New Delhi: We all know Netaji Subhas Chandra Bose as the great revolutionary and freedom fighter that he was, and who led an Indian National Force from abroad against the Western Powers during World War II.
Born into a large Bengali family in Orissa during the British Raj, he was later sent to England after college, to take the Indian Civil Service examination. When he returned to India in 1921, he became a member of the nationalist movement led by Mahatma Gandhi and the Indian National Congress.
Talking about his childhood, Prof. Sugata Bose, son of Sisir Kumar Bose said to ABP Live, “At first, he went to the protestant European school but there he did not learn much Bengali and later went to Ravenshaw Collegiate School where he was helped by a wonderful headmaster there, named Benimadhob Das.”
He further added, “Subhas Chandra Bose was fond of nature, particularly by the banks of the Mahanadi in Orissa, but then again, he was a rather serious sort of a person. At the age of 15, he had read the works of Swami Vivekananda and he was looking for a mission in his life. Thereby, he had decided upon ‘Atmano mokshartham jagat hitayacha (for your own salvation and for the good of humanity) and that was going to be the motto of his life.”
“Despite being such a serious sort of a person himself”, Prof. Sugata Bose continued, “he always recommended his next generation, for example, like my father and his siblings, that they should also play sports or learn how to draw and paint.”
Netaji’s Love For Music:
Netaji Subhas Chandra Bose was also interested in arts and music and Prof. Sugata Bose shared a few interesting stories with ABP Live depicting his love for music. He said, “As a school and college student, he was very fond of the songs of Dwijendralal Ray and one of his closest friends in Presidency college was Dilip Kumar Ray, Dwijendralal Ray’s son.”
“Later in life, when he was in Mandalay jail, he had a prison notebook that he kept. He had named it ‘Gaaner Khaata‘ (Book of songs), and in it he wrote down his favourite songs. There were a total of 17 songs that we found that he had transcribed. Out of them, some songs were ‘Swadeshi Gaan‘ (Patriotic songs), like Rabindranath’s ‘Aamar Sonar Bangla‘ and ‘O Aamar Desher Maati’, and there were songs by D. L Ray as well, which were not Patriotic songs.”, said Prof. Bose.
Talking about the songs, he told that all seventeen songs were later recorded by professional singers as ‘Netajir Priyo Gaan‘ but there was a Bhajan among them, that could not be done.

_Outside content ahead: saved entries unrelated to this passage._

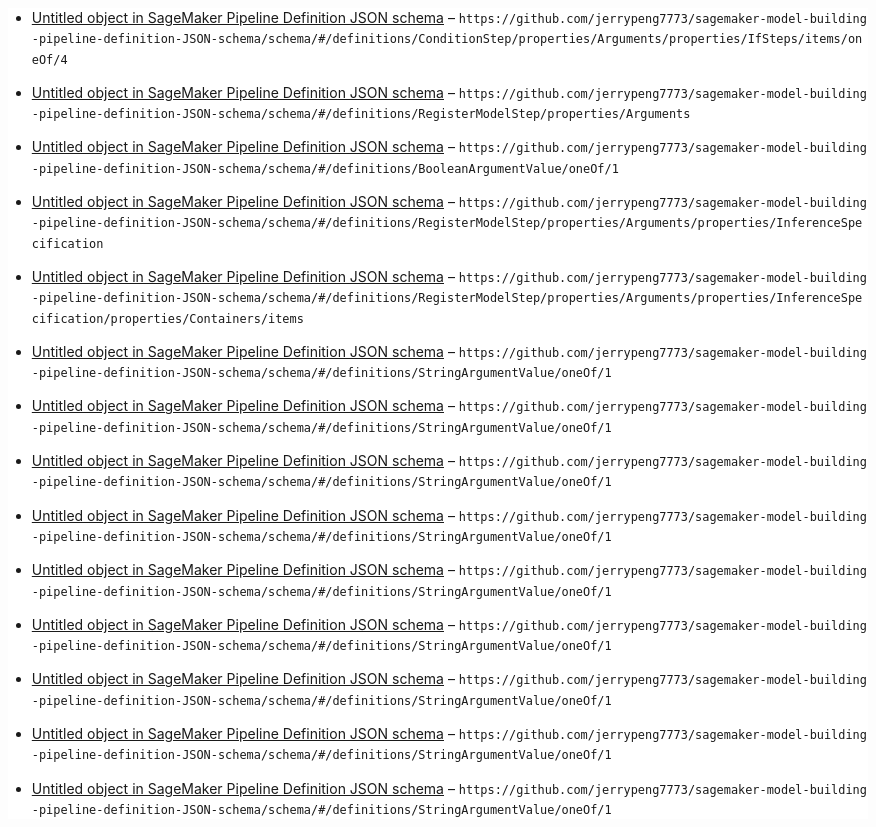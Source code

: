 *   [Untitled object in SageMaker Pipeline Definition JSON schema](./pipeline-definition-definitions-conditionstep-properties-arguments-properties-ifsteps-items-oneof-4.md) – `https://github.com/jerrypeng7773/sagemaker-model-building-pipeline-definition-JSON-schema/schema/#/definitions/ConditionStep/properties/Arguments/properties/IfSteps/items/oneOf/4`

*   [Untitled object in SageMaker Pipeline Definition JSON schema](./pipeline-definition-definitions-registermodelstep-properties-arguments.md) – `https://github.com/jerrypeng7773/sagemaker-model-building-pipeline-definition-JSON-schema/schema/#/definitions/RegisterModelStep/properties/Arguments`

*   [Untitled object in SageMaker Pipeline Definition JSON schema](./pipeline-definition-definitions-booleanargumentvalue-oneof-1.md) – `https://github.com/jerrypeng7773/sagemaker-model-building-pipeline-definition-JSON-schema/schema/#/definitions/BooleanArgumentValue/oneOf/1`

*   [Untitled object in SageMaker Pipeline Definition JSON schema](./pipeline-definition-definitions-registermodelstep-properties-arguments-properties-inferencespecification.md) – `https://github.com/jerrypeng7773/sagemaker-model-building-pipeline-definition-JSON-schema/schema/#/definitions/RegisterModelStep/properties/Arguments/properties/InferenceSpecification`

*   [Untitled object in SageMaker Pipeline Definition JSON schema](./pipeline-definition-definitions-registermodelstep-properties-arguments-properties-inferencespecification-properties-containers-items.md) – `https://github.com/jerrypeng7773/sagemaker-model-building-pipeline-definition-JSON-schema/schema/#/definitions/RegisterModelStep/properties/Arguments/properties/InferenceSpecification/properties/Containers/items`

*   [Untitled object in SageMaker Pipeline Definition JSON schema](./pipeline-definition-definitions-stringargumentvalue-oneof-1.md) – `https://github.com/jerrypeng7773/sagemaker-model-building-pipeline-definition-JSON-schema/schema/#/definitions/StringArgumentValue/oneOf/1`

*   [Untitled object in SageMaker Pipeline Definition JSON schema](./pipeline-definition-definitions-stringargumentvalue-oneof-1.md) – `https://github.com/jerrypeng7773/sagemaker-model-building-pipeline-definition-JSON-schema/schema/#/definitions/StringArgumentValue/oneOf/1`

*   [Untitled object in SageMaker Pipeline Definition JSON schema](./pipeline-definition-definitions-stringargumentvalue-oneof-1.md) – `https://github.com/jerrypeng7773/sagemaker-model-building-pipeline-definition-JSON-schema/schema/#/definitions/StringArgumentValue/oneOf/1`

*   [Untitled object in SageMaker Pipeline Definition JSON schema](./pipeline-definition-definitions-stringargumentvalue-oneof-1.md) – `https://github.com/jerrypeng7773/sagemaker-model-building-pipeline-definition-JSON-schema/schema/#/definitions/StringArgumentValue/oneOf/1`

*   [Untitled object in SageMaker Pipeline Definition JSON schema](./pipeline-definition-definitions-stringargumentvalue-oneof-1.md) – `https://github.com/jerrypeng7773/sagemaker-model-building-pipeline-definition-JSON-schema/schema/#/definitions/StringArgumentValue/oneOf/1`

*   [Untitled object in SageMaker Pipeline Definition JSON schema](./pipeline-definition-definitions-stringargumentvalue-oneof-1.md) – `https://github.com/jerrypeng7773/sagemaker-model-building-pipeline-definition-JSON-schema/schema/#/definitions/StringArgumentValue/oneOf/1`

*   [Untitled object in SageMaker Pipeline Definition JSON schema](./pipeline-definition-definitions-stringargumentvalue-oneof-1.md) – `https://github.com/jerrypeng7773/sagemaker-model-building-pipeline-definition-JSON-schema/schema/#/definitions/StringArgumentValue/oneOf/1`

*   [Untitled object in SageMaker Pipeline Definition JSON schema](./pipeline-definition-definitions-stringargumentvalue-oneof-1.md) – `https://github.com/jerrypeng7773/sagemaker-model-building-pipeline-definition-JSON-schema/schema/#/definitions/StringArgumentValue/oneOf/1`

*   [Untitled object in SageMaker Pipeline Definition JSON schema](./pipeline-definition-definitions-stringargumentvalue-oneof-1.md) – `https://github.com/jerrypeng7773/sagemaker-model-building-pipeline-definition-JSON-schema/schema/#/definitions/StringArgumentValue/oneOf/1`
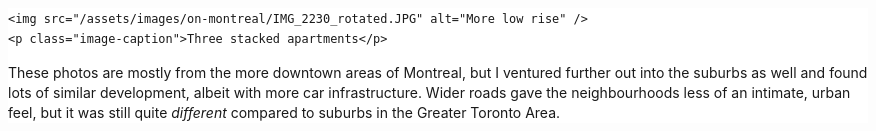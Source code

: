     <img src="/assets/images/on-montreal/IMG_2230_rotated.JPG" alt="More low rise" />
    <p class="image-caption">Three stacked apartments</p>
  </div>
</div>
<p>
  These photos are mostly from the more downtown areas of Montreal, but I
  ventured further out into the suburbs as well and found lots of similar
  development, albeit with more car infrastructure. Wider roads gave the
  neighbourhoods less of an intimate, urban feel, but it was still quite
  <em>different</em> compared to suburbs in the Greater Toronto Area.
</p>
<div class="responsive-row">
  <div class="left-image">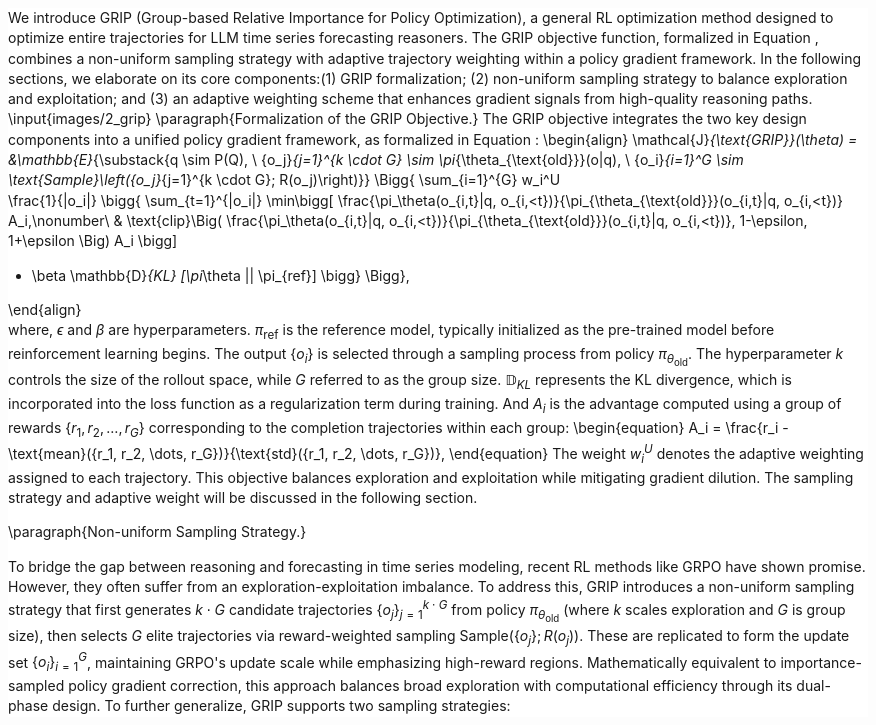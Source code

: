 We introduce GRIP (Group-based Relative Importance for Policy Optimization), a general RL optimization method designed to optimize entire trajectories for LLM time series forecasting reasoners. The GRIP objective function, formalized in Equation , combines a non-uniform sampling strategy with adaptive trajectory weighting within a policy gradient framework. In the following sections, we elaborate on its core components:(1) GRIP formalization; (2) non-uniform sampling strategy to balance exploration and exploitation; and (3) an adaptive weighting scheme that enhances gradient signals from high-quality reasoning paths. 
\input{images/2_grip}
\paragraph{Formalization of the GRIP Objective.}
The GRIP objective integrates the two key design components into a unified policy gradient framework, as formalized in Equation :
\begin{align}
\mathcal{J}_{\text{GRIP}}(\theta) = 
&\mathbb{E}_{\substack{q \sim P(Q), \\ \{o_j\}_{j=1}^{k \cdot G} \sim \pi_{\theta_{\text{old}}}(o|q), \\ \{o_i\}_{i=1}^G \sim \text{Sample}\left(\{o_j\}_{j=1}^{k \cdot G}; R(o_j)\right)}} 
\Bigg\{ 
\sum_{i=1}^{G} w_i^U  
\frac{1}{|o_i|} 
\bigg\{
\sum_{t=1}^{|o_i|} 
\min\bigg[ 
\frac{\pi_\theta(o_{i,t}|q, o_{i,<t})}{\pi_{\theta_{\text{old}}}(o_{i,t}|q, o_{i,<t})} A_i,\nonumber\\
&
\text{clip}\Big( \frac{\pi_\theta(o_{i,t}|q, o_{i,<t})}{\pi_{\theta_{\text{old}}}(o_{i,t}|q, o_{i,<t})}, 1-\epsilon, 1+\epsilon \Big) A_i 
\bigg]
- \beta \mathbb{D}_{KL} [\pi_\theta || \pi_{ref}] 
\bigg\} 
\Bigg\},

\end{align}  
where, $\epsilon$ and $\beta$ are hyperparameters. $\pi_{\text{ref}}$ is the reference model, typically initialized as the pre-trained model before reinforcement learning begins. The output $\{o_i\}$ is selected through a sampling process from policy $\pi_{\theta_{\text{old}}}$. The hyperparameter $k$ controls the size of the rollout space, while $G$ referred to as the group size. $\mathbb{D}_{KL}$ represents the KL divergence, which is incorporated into the loss function as a regularization term during training. And $A_i$ is the advantage computed using a group of rewards $\{r_1, r_2, \dots, r_G\}$ corresponding to the completion trajectories within each group:
\begin{equation}
    A_i = \frac{r_i - \text{mean}(\{r_1, r_2, \dots, r_G\})}{\text{std}(\{r_1, r_2, \dots, r_G\})},
\end{equation}
The weight $w_i^U$ denotes the adaptive weighting assigned to each trajectory. This objective balances exploration and exploitation while mitigating gradient dilution. The sampling strategy and adaptive weight will be discussed in the following section.

\paragraph{Non-uniform Sampling Strategy.}

To bridge the gap between reasoning and forecasting in time series modeling, recent RL methods like GRPO have shown promise. However, they often suffer from an exploration-exploitation imbalance.
To address this, GRIP introduces a non-uniform sampling strategy that first generates $k \cdot G$ candidate trajectories $\{o_j\}_{j=1}^{k \cdot G}$ from policy $\pi_{\theta_{\text{old}}}$ (where $k$ scales exploration and $G$ is group size), then selects $G$ elite trajectories via reward-weighted sampling $\text{Sample}(\{o_j\}; R(o_j))$. These are replicated to form the update set $\{o_i\}_{i=1}^G$, maintaining GRPO's update scale while emphasizing high-reward regions. Mathematically equivalent to importance-sampled policy gradient correction, this approach balances broad exploration with computational efficiency through its dual-phase design. To further generalize, GRIP supports two sampling strategies:  
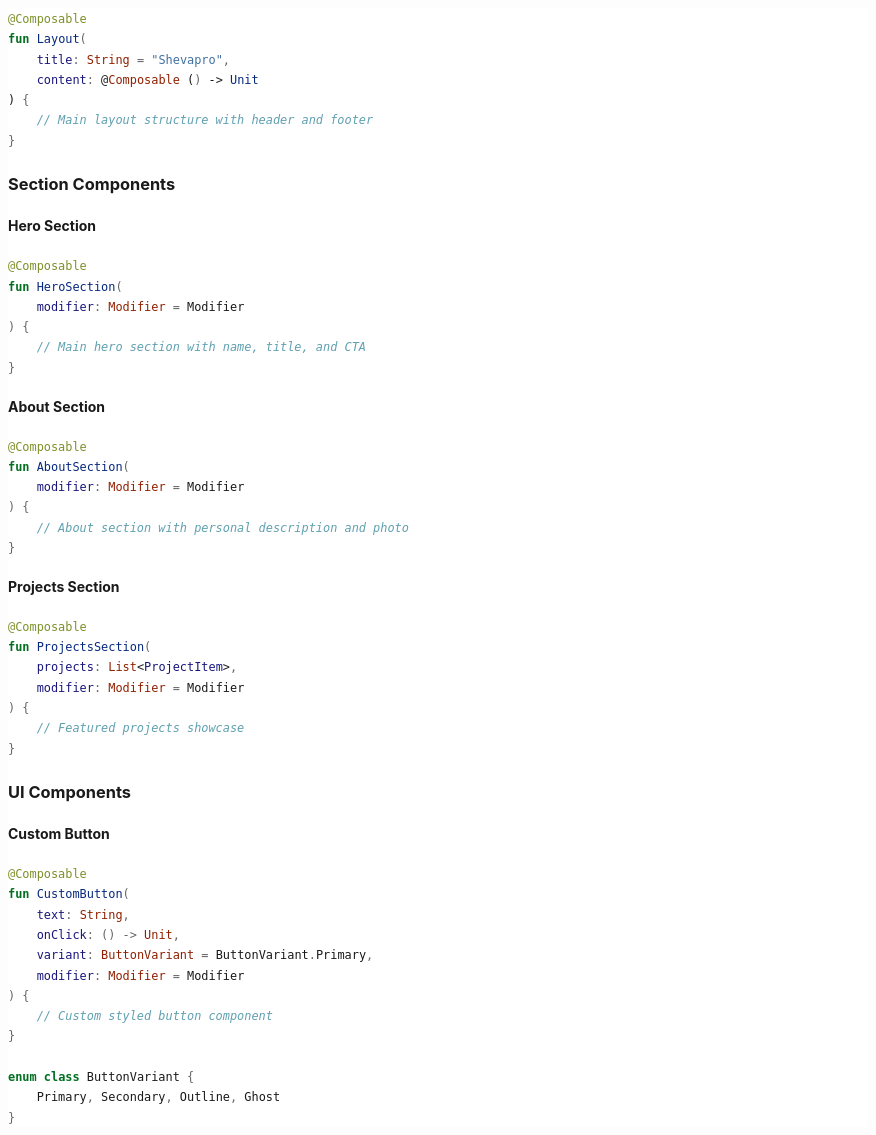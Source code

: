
```kotlin
@Composable
fun Layout(
    title: String = "Shevapro",
    content: @Composable () -> Unit
) {
    // Main layout structure with header and footer
}
```

### Section Components

#### Hero Section

```kotlin
@Composable
fun HeroSection(
    modifier: Modifier = Modifier
) {
    // Main hero section with name, title, and CTA
}
```

#### About Section

```kotlin
@Composable
fun AboutSection(
    modifier: Modifier = Modifier
) {
    // About section with personal description and photo
}
```

#### Projects Section

```kotlin
@Composable
fun ProjectsSection(
    projects: List<ProjectItem>,
    modifier: Modifier = Modifier
) {
    // Featured projects showcase
}
```

### UI Components

#### Custom Button

```kotlin
@Composable
fun CustomButton(
    text: String,
    onClick: () -> Unit,
    variant: ButtonVariant = ButtonVariant.Primary,
    modifier: Modifier = Modifier
) {
    // Custom styled button component
}

enum class ButtonVariant {
    Primary, Secondary, Outline, Ghost
}
```
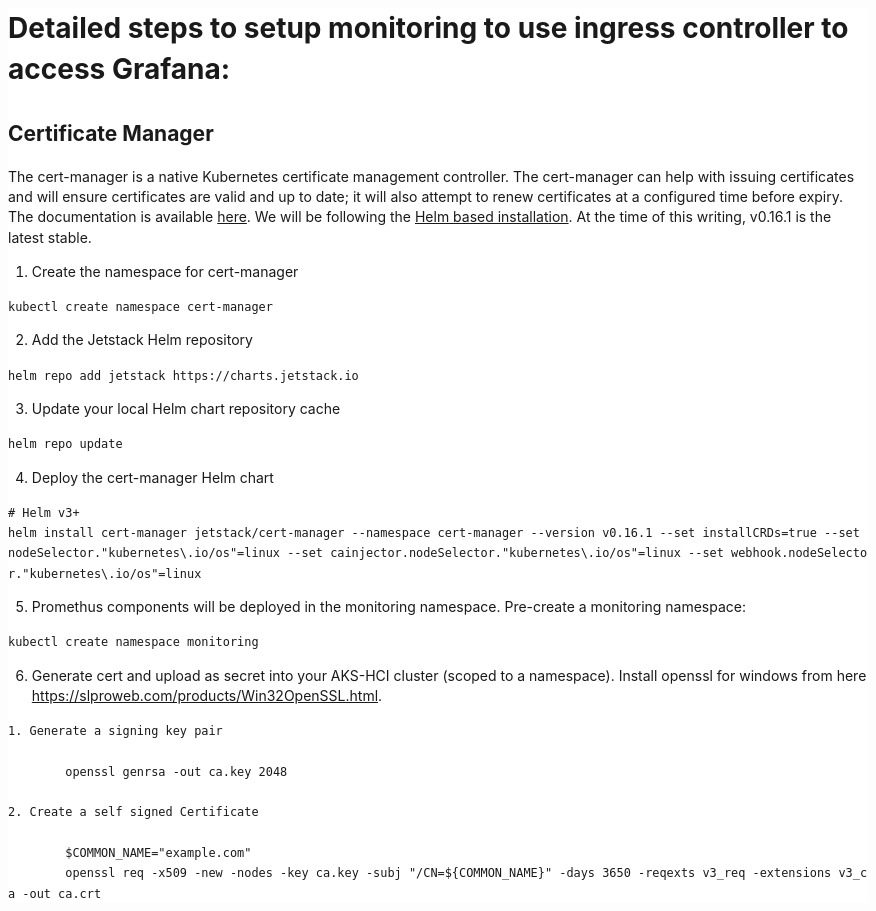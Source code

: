 # Detailed steps to setup monitoring to use ingress controller to access Grafana:
## Certificate Manager

The cert-manager is a native Kubernetes certificate management controller.  The cert-manager can help with issuing certificates and will ensure certificates are valid and up to date; it will also attempt to renew certificates at a configured time before expiry. The documentation is available [here](https://docs.cert-manager.io/en/latest/). We will be following the [Helm based installation](https://docs.cert-manager.io/en/latest/getting-started/install/kubernetes.html#installing-with-helm). At the time of this writing, v0.16.1 is the latest stable.


  1. Create the namespace for cert-manager

  ```
kubectl create namespace cert-manager
  ```

  2. Add the Jetstack Helm repository

  ```
helm repo add jetstack https://charts.jetstack.io
  ```

  3. Update your local Helm chart repository cache

  ```
helm repo update
  ```

  4. Deploy the cert-manager Helm chart

  ```
# Helm v3+
helm install cert-manager jetstack/cert-manager --namespace cert-manager --version v0.16.1 --set installCRDs=true --set nodeSelector."kubernetes\.io/os"=linux --set cainjector.nodeSelector."kubernetes\.io/os"=linux --set webhook.nodeSelector."kubernetes\.io/os"=linux
  ```

  5. Promethus components will be deployed in the monitoring namespace. Pre-create a monitoring namespace:

  ```
kubectl create namespace monitoring
  ```

  6. Generate cert and upload as secret into your AKS-HCI cluster (scoped to a namespace).
     Install openssl for windows from here https://slproweb.com/products/Win32OpenSSL.html.  

    1. Generate a signing key pair

            openssl genrsa -out ca.key 2048

    2. Create a self signed Certificate

            $COMMON_NAME="example.com"
            openssl req -x509 -new -nodes -key ca.key -subj "/CN=${COMMON_NAME}" -days 3650 -reqexts v3_req -extensions v3_ca -out ca.crt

He said, ” There was a Bhajan that Netaji had written down, which they did not know. It was ‘Kahaa Jibono Dhono Brindabana Prano, Kahaan Meri Hridaya Ki Raja’. Since, I was the only one who knew it, I had to record it as well.”
Netaji’s Love For Food:
Prof. Bose then talked about his love for food and how much Netaji enjoyed fish. Recalling one of his interviews with Abid Hasan he said, “Abid Hasan could never tell Netaji was a Bengali, except when he ate fish.”
He also went on to share, “When Netaji had dinner with senior INA officers, he did not like to talk about politics or the war. Instead, he would often explain how many different kinds of dishes can be made with karela (bitter gourd) and things of that sort.”
Talking about whether he was a good cook, Prof. Bose told that he was not much sure of it as Netaji did not get much chance to cook after he was out of prison and there were other people who used to cook in both the homes at Elgin Road as well as Woodburn Road, but he shared an incident that happened in prison itself where Netaji had to cook.
He said, “When Deshbandhu Chittaranjan Das and Subhas Chandra Bose were in prison together for the first time, back in December 1921, he used to cook for Deshbandhu in jail. At this, Deshbandhu used to jokingly say, ‘I am in prison, but I have an ICS cook.’, as Netaji had previously served in the Indian Civil Service.”
Netaji Was Not Fond Of Cats:
Along with other humorous stories, Prof. Bose also shared that apparently, Netaji was not that fond of cats, but Abid Hasan kept pet cats, whom he tried to keep away from Netaji. But, the cats were not so disciplined, so Netaji had to accept the cats in the house as well because Abid Hasan was living in the same house.